# Our Walks at Sunset



## Leann (Jul 24, 2022)

The heat and humidity have been oppressive, not ideal conditions for taking a walk especially with my dog who is double-coated. But it gets almost tolerable in the evening, just before sunset. So out we go. She loves to explore every blade of grass, wild flower, and plant. Sometimes she strolls, sometimes she tries to run to the next thing that catches her attention. Meanwhile, I glance up at the sky periodically and look in absolute awe at the beautiful sunsets. It works for both of us. We get a little bit of exercise and we both come home filled with happiness that only Nature can provide.


----------



## dseag2 (Jul 24, 2022)

Leann said:


> The heat and humidity have been oppressive, not ideal conditions for taking a walk especially with my dog who is double-coated. But it gets almost tolerable in the evening, just before sunset. So out we go. She loves to explore every blade of grass, wild flower, and plant. Sometimes she strolls, sometimes she tries to run to the next thing that catches her attention. Meanwhile, I glance up at the sky periodically and look in absolute awe at the beautiful sunsets. It works for both of us. We get a little bit of exercise and we both come home filled with happiness that only Nature can provide.
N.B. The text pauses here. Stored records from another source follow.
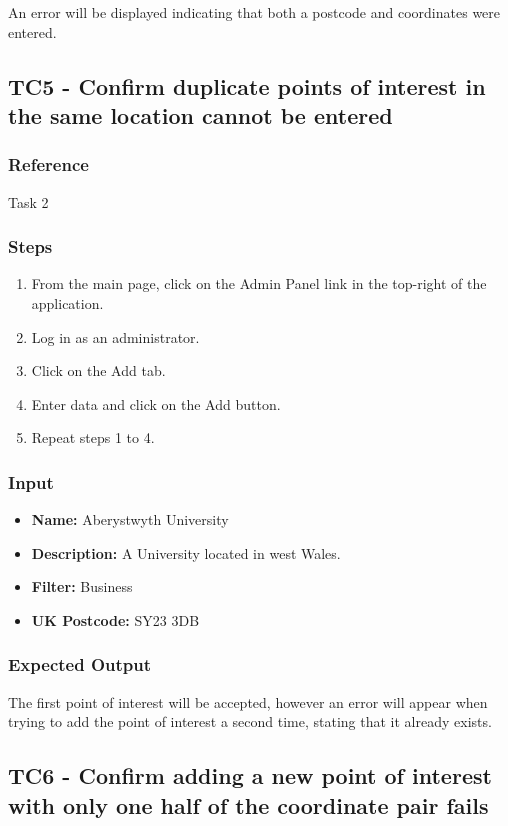 An error will be displayed indicating that both a postcode and coordinates were entered.

\subsection{TC5 - Confirm duplicate points of interest in the same location cannot be entered}

\subsubsection{Reference}

Task 2

\subsubsection{Steps}

\begin{enumerate}
		\item From the main page, click on the Admin Panel link in the top-right of the application.
	\item Log in as an administrator.
	\item Click on the Add tab.
	\item Enter data and click on the Add button.
	\item Repeat steps 1 to 4.
\end{enumerate}	
\subsubsection{Input}
\begin{itemize}
	\item \textbf{Name: } Aberystwyth University
	\item \textbf{Description: } A University located in west Wales.
	\item \textbf{Filter: } Business
	\item \textbf{UK Postcode: } SY23 3DB
\end{itemize}
\subsubsection{Expected Output}
The first point of interest will be accepted, however an error will appear when trying to add the point of interest a second time, stating that it already exists.
\subsection{TC6 - Confirm adding a new point of interest with only one half of the coordinate pair fails}


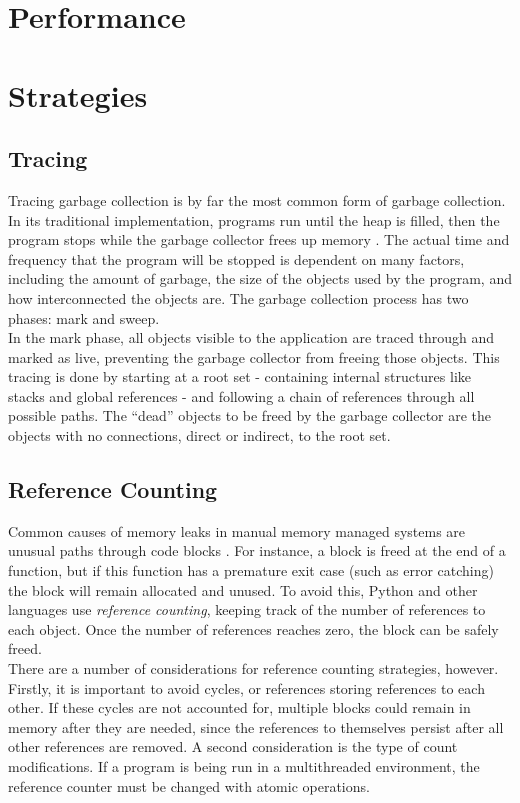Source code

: \documentclass[12pt]{article}
\begin{document}
\section{Performance}

\section{Strategies}

\subsection{Tracing}
Tracing garbage collection is by far the most common form of garbage collection. In its traditional implementation, programs run until the heap is filled, then the program stops while the garbage collector frees up memory \cite{ibmJava}. The actual time and frequency that the program will be stopped is dependent on many factors, including the amount of garbage, the size of the objects used by the program, and how interconnected the objects are. The garbage collection process has two phases: mark and sweep.\\

In the mark phase, all objects visible to the application are traced through and marked as live, preventing the garbage collector from freeing those objects. This tracing is done by starting at a root set - containing internal structures like stacks and global references - and following a chain of references through all possible paths. The ``dead'' objects to be freed by the garbage collector are the objects with no connections, direct or indirect, to the root set.
\subsection{Reference Counting}
Common causes of memory leaks in manual memory managed systems are unusual paths through code blocks \cite{pythDocs}. For instance, a block is freed at the end of a function, but if this function has a premature exit case (such as error catching) the block will remain allocated and unused. To avoid this, Python and other languages use {\it reference counting}, keeping track of the number of references to each object. Once the number of references reaches zero, the block can be safely freed.\\

There are a number of considerations for reference counting strategies, however. Firstly, it is important to avoid cycles, or references storing references to each other. If these cycles are not accounted for, multiple blocks could remain in memory after they are needed, since the references to themselves persist after all other references are removed. A second consideration is the type of count modifications. If a program is being run in a multithreaded environment, the reference counter must be changed with atomic operations.
\end{document}
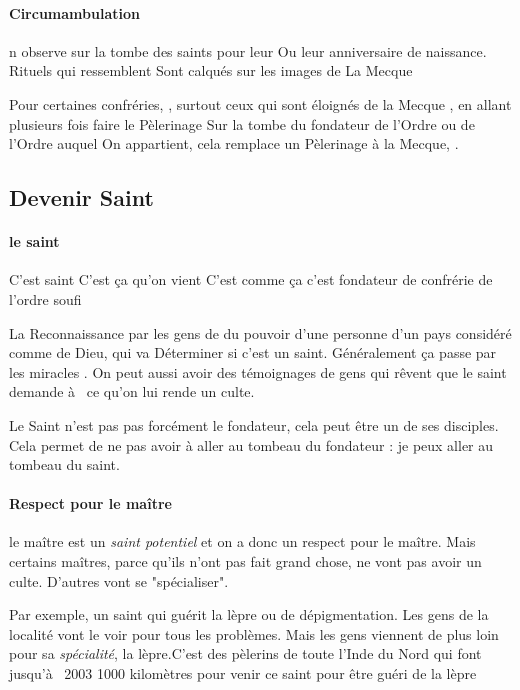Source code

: \paragraph{Circumambulation} n observe sur la tombe des saints pour leur 
Ou leur anniversaire de naissance. Rituels qui  ressemblent 
Sont calqués sur les images de La Mecque 
  
Pour certaines 
confréries,  , surtout ceux qui  sont éloignés 
de la Mecque 
, en 
allant plusieurs fois faire le 
Pèlerinage 
Sur la tombe du fondateur de l'Ordre ou de l'Ordre auquel 
On appartient, cela remplace un 
Pèlerinage 
à  la Mecque,  . 

\subsection{Devenir Saint}

\paragraph{le saint} 
C'est saint  C'est ça qu'on vient 
C'est comme ça   c'est fondateur 
de confrérie 
de l'ordre soufi 

La Reconnaissance par les gens de du pouvoir d'une personne d'un pays considéré comme de Dieu, qui  va 
Déterminer si c'est un saint. Généralement ça passe par les miracles    . On peut aussi avoir des témoignages 
de gens qui  rêvent que le saint demande à  ce qu'on lui rende un culte.

Le Saint n'est pas pas forcément le fondateur, cela peut être un de ses disciples. Cela permet de ne pas avoir à aller au tombeau du fondateur : je peux aller au tombeau du saint. 



\paragraph{Respect pour le maître} le maître est un \textit{saint potentiel} et on a donc un respect pour le maître. Mais certains maîtres, parce qu'ils n'ont pas fait grand chose, ne vont pas avoir un culte. D'autres vont se "spécialiser". 
\begin{Ex}
    Par exemple, un saint qui guérit la lèpre ou de dépigmentation. Les gens de la localité vont le voir pour tous les problèmes. Mais les gens viennent de plus loin pour sa \textit{spécialité}, la lèpre.C'est des pèlerins 
de toute l'Inde du Nord qui  font jusqu'à  
2003 1000 kilomètres pour venir ce saint pour être guéri 
de la lèpre 

\end{Ex}

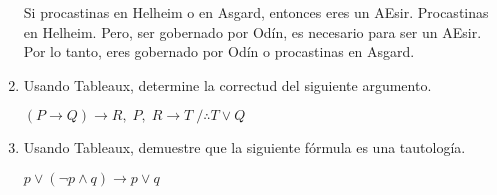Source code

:\documentclass[letterpaper,11pt]{article}
\begin{document}
\begin{enumerate}
    Si procastinas en Helheim o en Asgard, entonces eres un AEsir. Procastinas 
    en Helheim. Pero, ser gobernado por Odín, es necesario para ser un AEsir. 
    Por lo tanto, eres gobernado por Odín o procastinas en Asgard.

    \item Usando Tableaux, determine la correctud del siguiente argumento.

    \begin{center}
        $(P → Q) → R, \; P, \; R → T \; /∴ T \lor Q$
    \end{center}

    \item Usando Tableaux, demuestre que la siguiente fórmula es una tautología.

    \begin{center}
        $p \lor (\neg p \land q) → p \lor q$
    \end{center}
\end{enumerate}
\end{document}
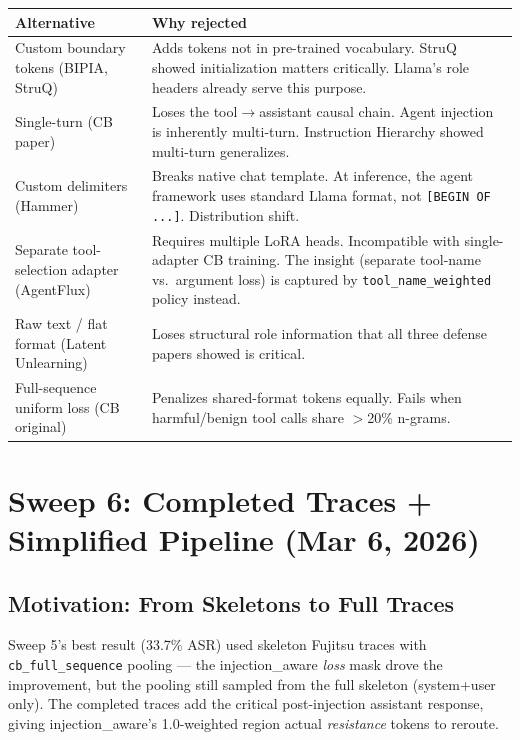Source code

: \documentclass[11pt]{article}
\begin{document}
\begin{center}
\small
\begin{tabular}{p{4cm}p{9cm}}
\toprule
Alternative & Why rejected \\
\midrule
Custom boundary tokens (BIPIA, StruQ) & Adds tokens not in pre-trained vocabulary. StruQ showed initialization matters critically. Llama's role headers already serve this purpose. \\
Single-turn (CB paper) & Loses the tool$\to$assistant causal chain. Agent injection is inherently multi-turn. Instruction Hierarchy showed multi-turn generalizes. \\
Custom delimiters (Hammer) & Breaks native chat template. At inference, the agent framework uses standard Llama format, not \texttt{[BEGIN OF ...]}. Distribution shift. \\
Separate tool-selection adapter (AgentFlux) & Requires multiple LoRA heads. Incompatible with single-adapter CB training. The insight (separate tool-name vs.\ argument loss) is captured by \texttt{tool\_name\_weighted} policy instead. \\
Raw text / flat format (Latent Unlearning) & Loses structural role information that all three defense papers showed is critical. \\
Full-sequence uniform loss (CB original) & Penalizes shared-format tokens equally. Fails when harmful/benign tool calls share $>$20\% n-grams. \\
\bottomrule
\end{tabular}
\end{center}

\section{Sweep 6: Completed Traces + Simplified Pipeline (Mar 6, 2026)}

\subsection{Motivation: From Skeletons to Full Traces}

Sweep 5's best result (33.7\% ASR) used skeleton Fujitsu traces with
\texttt{cb\_full\_sequence} pooling --- the injection\_aware \emph{loss} mask
drove the improvement, but the pooling still sampled from the full skeleton
(system+user only). The completed traces add the critical post-injection
assistant response, giving injection\_aware's 1.0-weighted region actual
\emph{resistance} tokens to reroute.
\end{document}

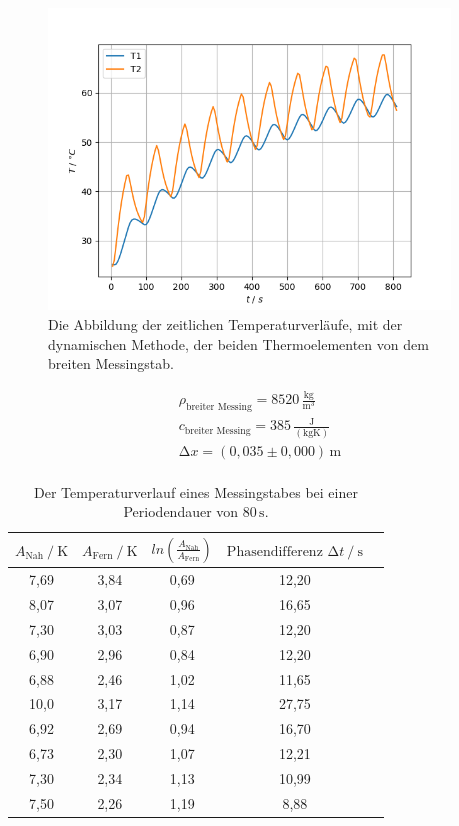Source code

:\begin{figure}[H]
    \centering
    \includegraphics[height=80mm]{bilder/TemprVerlDyT1T2.png}
    \caption{Die Abbildung der zeitlichen Temperaturverläufe, mit der dynamischen Methode, der beiden Thermoelementen von dem breiten Messingstab.\label{Abbildung6} }
\end{figure}

\begin{align*}
    \rho_{\text{breiter Messing}} = 8520\,\frac{\unit{\kilo\gram}}{\unit{\meter^3}}\\
    c_{\text{breiter Messing}} = 385\, \frac{\unit{\joule}}{(\unit{\kilo\gram\kelvin})} \\
    \increment x = (0,035 \pm 0,000)\,\unit{\meter}\\
\end{align*}

\begin{table}[H]
    \centering
    \caption{Der Temperaturverlauf eines Messingstabes bei einer Periodendauer von $80\,\unit{\second}$.}
    \label{Tabelle2}
    \begin{tabular} {c     c     c     c     c}
        \toprule
        {$ A_{\text{Nah}}  \mathbin{/} \unit{\kelvin} $} &
        {$ A_{\text{Fern}} \mathbin{/} \unit{\kelvin}$} &
        {$ ln\left(\frac{A_{\text{Nah}}}{A_{\text{Fern}}}\right)$} &
        {$ \text{Phasendifferenz}\,\, \increment t  \mathbin{/} \unit{\second} $} \\
        \midrule
         7,69 & 3,84 & 0,69 & 12,20 \\
         8,07 & 3,07 & 0,96 & 16,65 \\
         7,30 & 3,03 & 0,87 & 12,20 \\
         6,90 & 2,96 & 0,84 & 12,20 \\
         6,88 & 2,46 & 1,02 & 11,65 \\
        10,0 & 3,17 & 1,14 & 27,75 \\
         6,92 & 2,69 & 0,94 & 16,70 \\
         6,73 & 2,30 & 1,07 & 12,21 \\
         7,30 & 2,34 & 1,13 & 10,99 \\
         7,50 & 2,26 & 1,19 &  8,88 \\
        \bottomrule
    \end{tabular} 
\end{table}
I miss walking by the lake so badly.  We got hot in May, so I haven't walked by the lake since April.  The elliptical machine at the gym or walks around the mall just aren't the same.  Glad you and your Furbaby are still able to be out in nature.  It really does change one's outlook on life!


----------



## MickaC (Jul 24, 2022)

Leann said:


> The heat and humidity have been oppressive, not ideal conditions for taking a walk especially with my dog who is double-coated. But it gets almost tolerable in the evening, just before sunset. So out we go. She loves to explore every blade of grass, wild flower, and plant. Sometimes she strolls, sometimes she tries to run to the next thing that catches her attention. Meanwhile, I glance up at the sky periodically and look in absolute awe at the beautiful sunsets. It works for both of us. We get a little bit of exercise and we both come home filled with happiness that only Nature can provide.


Awesome….Nature gives us so much sometimes we don’t realize it.


----------



## MarkinPhx (Jul 24, 2022)

I try to get a walk in every morning in the summertime before it gets too hot and I love watching the sunrise when I do. It was too hot last week for the walk though. There used to be a mall across the street from me where people would go on summer mornings to take their walks indoors. However like many malls across the country, it was torn down last fall to make way for luxury apartments.


----------



## Jules (Jul 24, 2022)

I walk in the morning and in the evening my husband walks with me.  It used to be an afternoon walk; it’s too hot for that right now.


----------



## ElCastor (Jul 24, 2022)

We are gifted with cool weather, and put in a little less than a mile today.


----------